# [Study material]

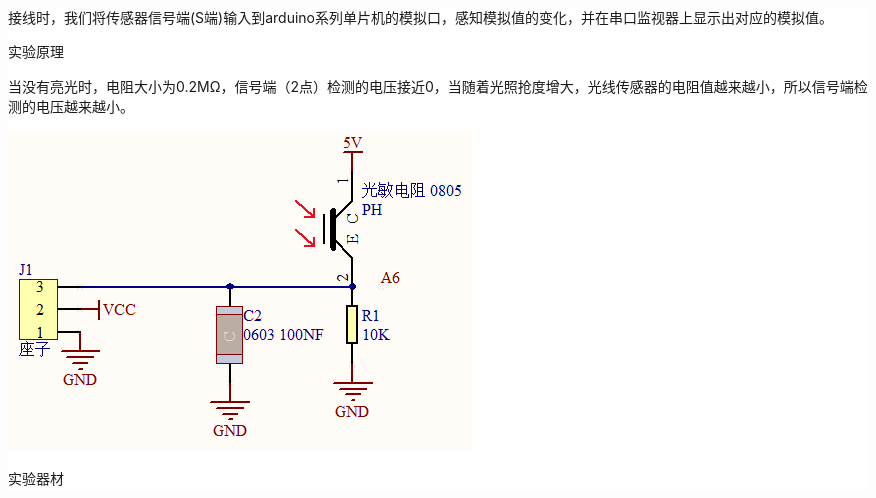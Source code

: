 接线时，我们将传感器信号端(S端)输入到arduino系列单片机的模拟口，感知模拟值的变化，并在串口监视器上显示出对应的模拟值。

实验原理

当没有亮光时，电阻大小为0.2MΩ，信号端（2点）检测的电压接近0，当随着光照抢度增大，光线传感器的电阻值越来越小，所以信号端检测的电压越来越小。

![](media/0a804f6b1ccb475325301d7c9c94f38d.png)

实验器材

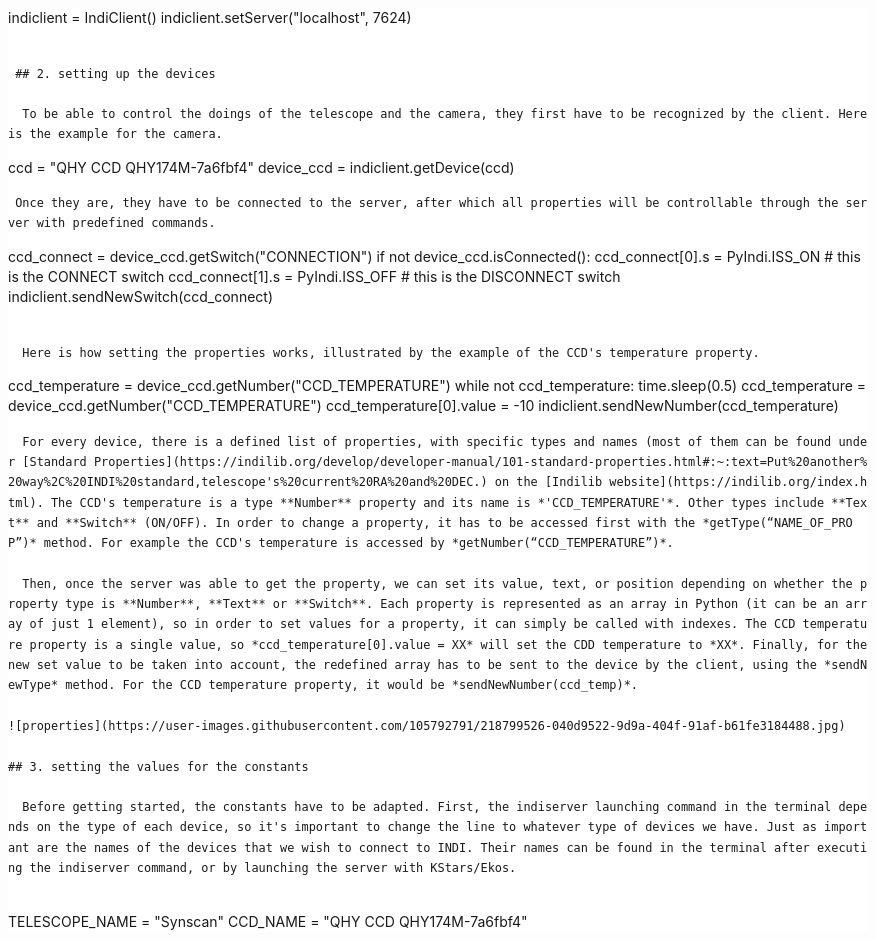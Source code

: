indiclient = IndiClient()
indiclient.setServer("localhost", 7624)
```

 ## 2. setting up the devices
	
  To be able to control the doings of the telescope and the camera, they first have to be recognized by the client. Here is the example for the camera.

``` 
ccd = "QHY CCD QHY174M-7a6fbf4" 
device_ccd = indiclient.getDevice(ccd)
``` 
 Once they are, they have to be connected to the server, after which all properties will be controllable through the server with predefined commands.

```
ccd_connect = device_ccd.getSwitch("CONNECTION")
if not device_ccd.isConnected():
    ccd_connect[0].s = PyIndi.ISS_ON      # this is the CONNECT switch
    ccd_connect[1].s = PyIndi.ISS_OFF     # this is the DISCONNECT switch
    indiclient.sendNewSwitch(ccd_connect)
```

  Here is how setting the properties works, illustrated by the example of the CCD's temperature property.

``` 
ccd_temperature = device_ccd.getNumber("CCD_TEMPERATURE")
while not ccd_temperature:
    time.sleep(0.5)
    ccd_temperature = device_ccd.getNumber("CCD_TEMPERATURE")
ccd_temperature[0].value = -10
indiclient.sendNewNumber(ccd_temperature)
``` 
  For every device, there is a defined list of properties, with specific types and names (most of them can be found under [Standard Properties](https://indilib.org/develop/developer-manual/101-standard-properties.html#:~:text=Put%20another%20way%2C%20INDI%20standard,telescope's%20current%20RA%20and%20DEC.) on the [Indilib website](https://indilib.org/index.html). The CCD's temperature is a type **Number** property and its name is *'CCD_TEMPERATURE'*. Other types include **Text** and **Switch** (ON/OFF). In order to change a property, it has to be accessed first with the *getType(“NAME_OF_PROP”)* method. For example the CCD's temperature is accessed by *getNumber(“CCD_TEMPERATURE”)*.
	
  Then, once the server was able to get the property, we can set its value, text, or position depending on whether the property type is **Number**, **Text** or **Switch**. Each property is represented as an array in Python (it can be an array of just 1 element), so in order to set values for a property, it can simply be called with indexes. The CCD temperature property is a single value, so *ccd_temperature[0].value = XX* will set the CDD temperature to *XX*. Finally, for the new set value to be taken into account, the redefined array has to be sent to the device by the client, using the *sendNewType* method. For the CCD temperature property, it would be *sendNewNumber(ccd_temp)*.

![properties](https://user-images.githubusercontent.com/105792791/218799526-040d9522-9d9a-404f-91af-b61fe3184488.jpg)

## 3. setting the values for the constants

  Before getting started, the constants have to be adapted. First, the indiserver launching command in the terminal depends on the type of each device, so it's important to change the line to whatever type of devices we have. Just as important are the names of the devices that we wish to connect to INDI. Their names can be found in the terminal after executing the indiserver command, or by launching the server with KStars/Ekos.
  
``` 
TELESCOPE_NAME = "Synscan"
CCD_NAME = "QHY CCD QHY174M-7a6fbf4"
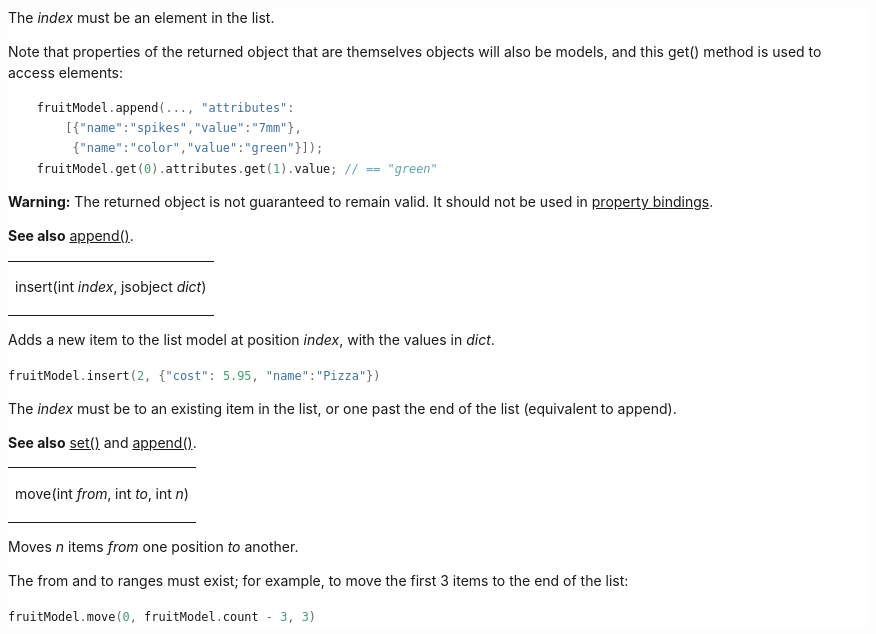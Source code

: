 The *index* must be an element in the list.

Note that properties of the returned object that are themselves objects will also be models, and this get() method is used to access elements:

``` cpp
    fruitModel.append(..., "attributes":
        [{"name":"spikes","value":"7mm"},
         {"name":"color","value":"green"}]);
    fruitModel.get(0).attributes.get(1).value; // == "green"
```

**Warning:** The returned object is not guaranteed to remain valid. It should not be used in [property bindings](../QtQml.qtqml-syntax-propertybinding/index.html).

**See also** [append()](index.html#append-method).

<table>
<colgroup>
<col width="100%" />
</colgroup>
<tbody>
<tr class="odd">
<td><p><span id="insert-method"></span><span class="name">insert</span>(<span class="type">int</span> <em>index</em>, <span class="type">jsobject</span> <em>dict</em>)</p></td>
</tr>
</tbody>
</table>

Adds a new item to the list model at position *index*, with the values in *dict*.

``` cpp
fruitModel.insert(2, {"cost": 5.95, "name":"Pizza"})
```

The *index* must be to an existing item in the list, or one past the end of the list (equivalent to append).

**See also** [set()](index.html#set-method) and [append()](index.html#append-method).

<table>
<colgroup>
<col width="100%" />
</colgroup>
<tbody>
<tr class="odd">
<td><p><span id="move-method"></span><span class="name">move</span>(<span class="type">int</span> <em>from</em>, <span class="type">int</span> <em>to</em>, <span class="type">int</span> <em>n</em>)</p></td>
</tr>
</tbody>
</table>

Moves *n* items *from* one position *to* another.

The from and to ranges must exist; for example, to move the first 3 items to the end of the list:

``` cpp
fruitModel.move(0, fruitModel.count - 3, 3)
```
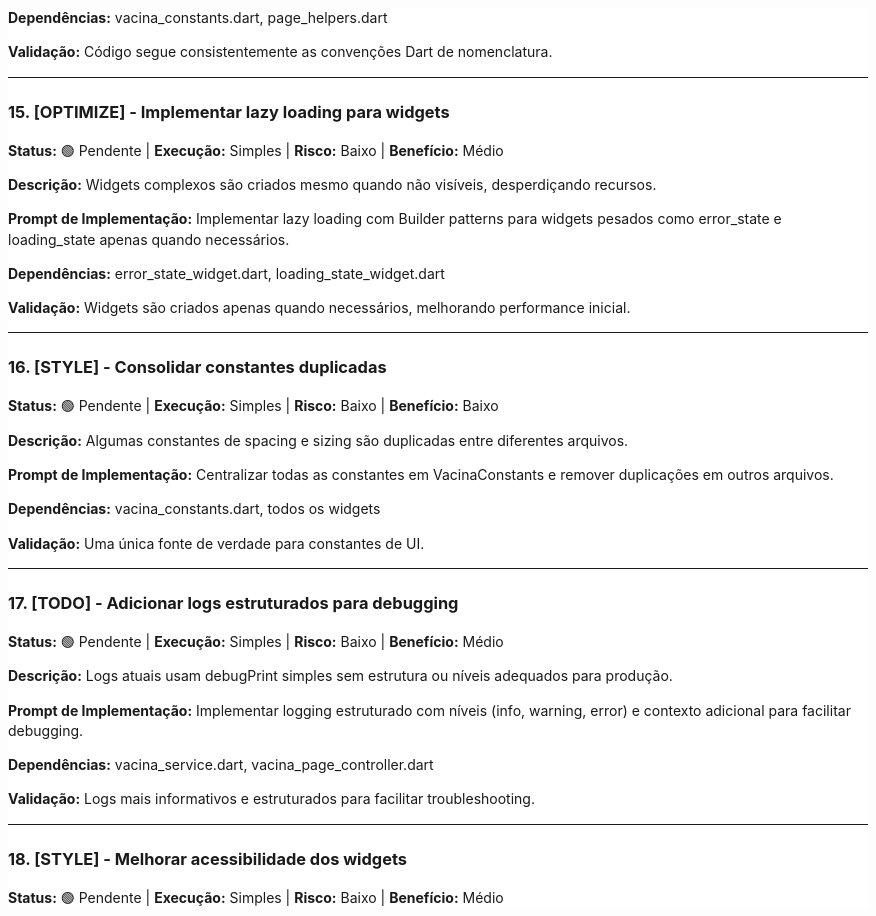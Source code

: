 **Dependências:** vacina_constants.dart, page_helpers.dart

**Validação:** Código segue consistentemente as convenções Dart de nomenclatura.

---

### 15. [OPTIMIZE] - Implementar lazy loading para widgets

**Status:** 🟢 Pendente | **Execução:** Simples | **Risco:** Baixo | **Benefício:** Médio

**Descrição:** Widgets complexos são criados mesmo quando não visíveis, 
desperdiçando recursos.

**Prompt de Implementação:** Implementar lazy loading com Builder patterns para 
widgets pesados como error_state e loading_state apenas quando necessários.

**Dependências:** error_state_widget.dart, loading_state_widget.dart

**Validação:** Widgets são criados apenas quando necessários, melhorando 
performance inicial.

---

### 16. [STYLE] - Consolidar constantes duplicadas

**Status:** 🟢 Pendente | **Execução:** Simples | **Risco:** Baixo | **Benefício:** Baixo

**Descrição:** Algumas constantes de spacing e sizing são duplicadas entre 
diferentes arquivos.

**Prompt de Implementação:** Centralizar todas as constantes em VacinaConstants 
e remover duplicações em outros arquivos.

**Dependências:** vacina_constants.dart, todos os widgets

**Validação:** Uma única fonte de verdade para constantes de UI.

---

### 17. [TODO] - Adicionar logs estruturados para debugging

**Status:** 🟢 Pendente | **Execução:** Simples | **Risco:** Baixo | **Benefício:** Médio

**Descrição:** Logs atuais usam debugPrint simples sem estrutura ou níveis 
adequados para produção.

**Prompt de Implementação:** Implementar logging estruturado com níveis (info, 
warning, error) e contexto adicional para facilitar debugging.

**Dependências:** vacina_service.dart, vacina_page_controller.dart

**Validação:** Logs mais informativos e estruturados para facilitar 
troubleshooting.

---

### 18. [STYLE] - Melhorar acessibilidade dos widgets

**Status:** 🟢 Pendente | **Execução:** Simples | **Risco:** Baixo | **Benefício:** Médio
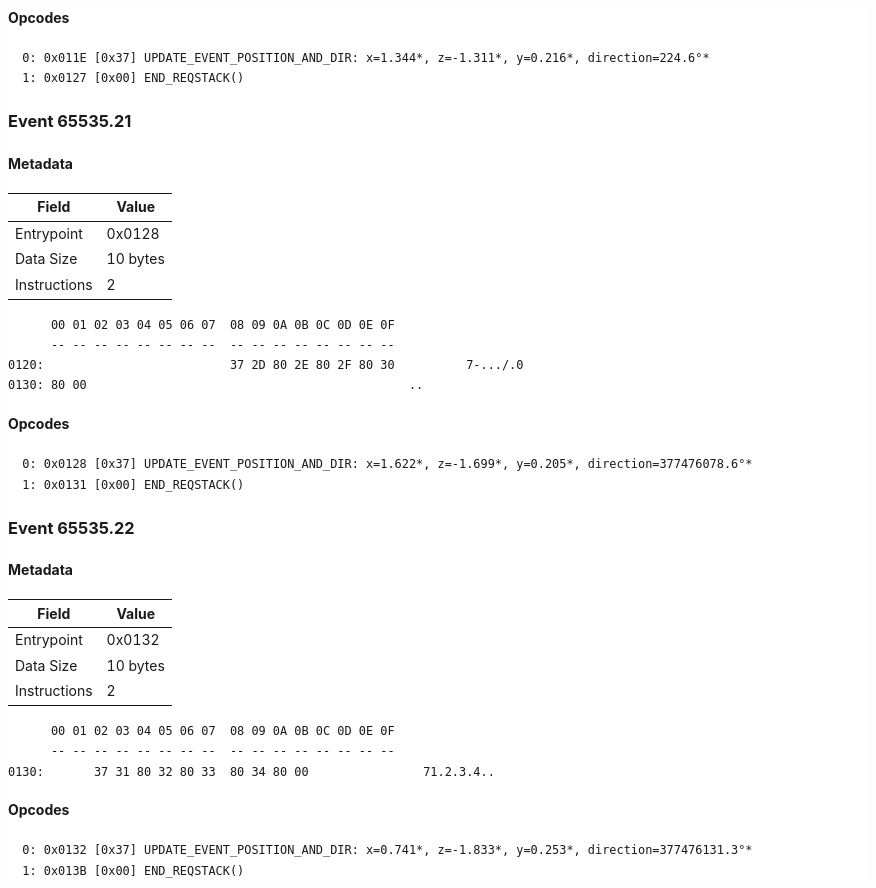 #### Opcodes

```
  0: 0x011E [0x37] UPDATE_EVENT_POSITION_AND_DIR: x=1.344*, z=-1.311*, y=0.216*, direction=224.6°*
  1: 0x0127 [0x00] END_REQSTACK()
```

### Event 65535.21

#### Metadata

| Field        | Value    |
|--------------|----------|
| Entrypoint   | 0x0128   |
| Data Size    | 10 bytes |
| Instructions | 2        |

```
      00 01 02 03 04 05 06 07  08 09 0A 0B 0C 0D 0E 0F
      -- -- -- -- -- -- -- --  -- -- -- -- -- -- -- --
0120:                          37 2D 80 2E 80 2F 80 30          7-.../.0
0130: 80 00                                             ..              
```

#### Opcodes

```
  0: 0x0128 [0x37] UPDATE_EVENT_POSITION_AND_DIR: x=1.622*, z=-1.699*, y=0.205*, direction=377476078.6°*
  1: 0x0131 [0x00] END_REQSTACK()
```

### Event 65535.22

#### Metadata

| Field        | Value    |
|--------------|----------|
| Entrypoint   | 0x0132   |
| Data Size    | 10 bytes |
| Instructions | 2        |

```
      00 01 02 03 04 05 06 07  08 09 0A 0B 0C 0D 0E 0F
      -- -- -- -- -- -- -- --  -- -- -- -- -- -- -- --
0130:       37 31 80 32 80 33  80 34 80 00                71.2.3.4..    
```

#### Opcodes

```
  0: 0x0132 [0x37] UPDATE_EVENT_POSITION_AND_DIR: x=0.741*, z=-1.833*, y=0.253*, direction=377476131.3°*
  1: 0x013B [0x00] END_REQSTACK()
```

# [Task to complete]
Look through the entries above and report each line where the string "níveis" occurs.

# [Answer section]
**Descrição:** Logs atuais usam debugPrint simples sem estrutura ou níveis 
**Prompt de Implementação:** Implementar logging estruturado com níveis (info, 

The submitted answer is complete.